## [EXERCISE DIRECTIONS]
Look over the lines below. Report each one that includes the string "smaller".

Recorded data:

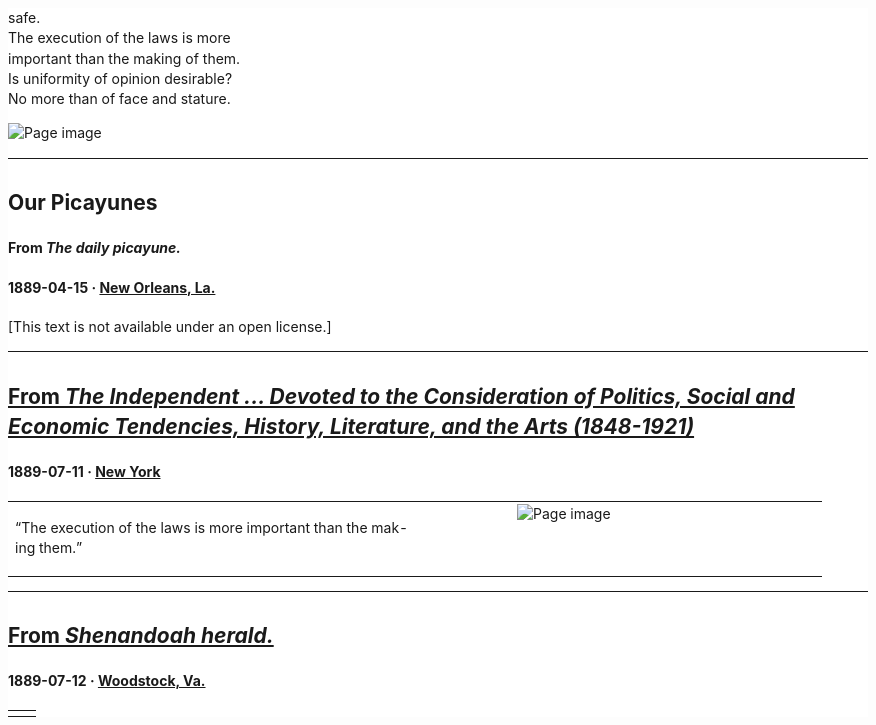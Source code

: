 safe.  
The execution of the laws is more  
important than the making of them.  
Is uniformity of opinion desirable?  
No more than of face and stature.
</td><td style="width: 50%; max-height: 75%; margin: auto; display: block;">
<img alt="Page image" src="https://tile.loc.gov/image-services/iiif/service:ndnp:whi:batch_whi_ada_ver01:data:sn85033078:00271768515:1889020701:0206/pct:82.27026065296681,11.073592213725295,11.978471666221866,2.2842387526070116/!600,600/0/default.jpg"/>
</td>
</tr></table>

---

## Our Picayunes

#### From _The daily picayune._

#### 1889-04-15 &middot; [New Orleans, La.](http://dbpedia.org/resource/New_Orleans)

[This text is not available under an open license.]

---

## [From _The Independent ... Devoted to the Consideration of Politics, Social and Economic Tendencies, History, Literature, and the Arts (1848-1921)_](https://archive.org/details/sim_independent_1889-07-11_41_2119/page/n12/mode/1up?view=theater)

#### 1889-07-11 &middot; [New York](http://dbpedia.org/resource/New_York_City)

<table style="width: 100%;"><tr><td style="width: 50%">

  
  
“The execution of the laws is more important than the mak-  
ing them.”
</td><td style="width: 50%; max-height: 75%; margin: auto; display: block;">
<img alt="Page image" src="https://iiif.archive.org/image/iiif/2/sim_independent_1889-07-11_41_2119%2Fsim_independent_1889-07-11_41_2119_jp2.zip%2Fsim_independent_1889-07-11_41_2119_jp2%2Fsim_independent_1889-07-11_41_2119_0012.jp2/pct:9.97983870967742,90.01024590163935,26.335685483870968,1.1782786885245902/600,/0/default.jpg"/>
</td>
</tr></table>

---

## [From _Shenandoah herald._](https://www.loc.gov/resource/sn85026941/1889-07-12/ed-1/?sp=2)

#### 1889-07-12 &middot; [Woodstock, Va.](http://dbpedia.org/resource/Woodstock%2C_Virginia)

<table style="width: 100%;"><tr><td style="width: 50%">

--

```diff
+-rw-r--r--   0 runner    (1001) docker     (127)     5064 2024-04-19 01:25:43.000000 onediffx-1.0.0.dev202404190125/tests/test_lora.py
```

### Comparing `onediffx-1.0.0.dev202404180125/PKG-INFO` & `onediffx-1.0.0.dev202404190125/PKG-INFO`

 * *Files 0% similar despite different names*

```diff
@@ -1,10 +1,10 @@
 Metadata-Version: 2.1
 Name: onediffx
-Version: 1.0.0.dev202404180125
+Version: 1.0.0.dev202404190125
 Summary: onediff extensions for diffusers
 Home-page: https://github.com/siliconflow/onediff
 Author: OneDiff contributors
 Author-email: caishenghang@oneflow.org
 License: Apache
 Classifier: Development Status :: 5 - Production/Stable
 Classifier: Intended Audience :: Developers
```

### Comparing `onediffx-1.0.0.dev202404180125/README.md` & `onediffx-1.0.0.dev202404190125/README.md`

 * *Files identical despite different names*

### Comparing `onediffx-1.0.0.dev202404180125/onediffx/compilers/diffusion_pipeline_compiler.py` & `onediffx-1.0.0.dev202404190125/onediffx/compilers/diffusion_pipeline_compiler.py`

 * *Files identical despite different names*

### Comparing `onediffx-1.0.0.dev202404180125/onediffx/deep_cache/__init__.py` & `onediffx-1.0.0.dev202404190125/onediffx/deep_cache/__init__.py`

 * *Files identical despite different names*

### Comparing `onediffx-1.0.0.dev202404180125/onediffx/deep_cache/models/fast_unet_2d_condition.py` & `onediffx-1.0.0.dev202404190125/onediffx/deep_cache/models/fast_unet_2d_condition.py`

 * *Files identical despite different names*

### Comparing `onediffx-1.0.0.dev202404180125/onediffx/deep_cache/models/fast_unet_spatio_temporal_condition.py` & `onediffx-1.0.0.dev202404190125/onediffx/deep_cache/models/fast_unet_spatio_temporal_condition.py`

* * *

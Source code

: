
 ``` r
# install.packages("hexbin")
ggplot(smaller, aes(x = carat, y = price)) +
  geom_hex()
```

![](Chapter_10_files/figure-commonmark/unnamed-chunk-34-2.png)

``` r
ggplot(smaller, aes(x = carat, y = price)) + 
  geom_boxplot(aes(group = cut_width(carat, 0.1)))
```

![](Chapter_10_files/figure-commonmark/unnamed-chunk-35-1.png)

## [SOLUTION BELOW]
ggplot(smaller, aes(x = carat, y = price)) +
ggplot(smaller, aes(x = carat, y = price)) + 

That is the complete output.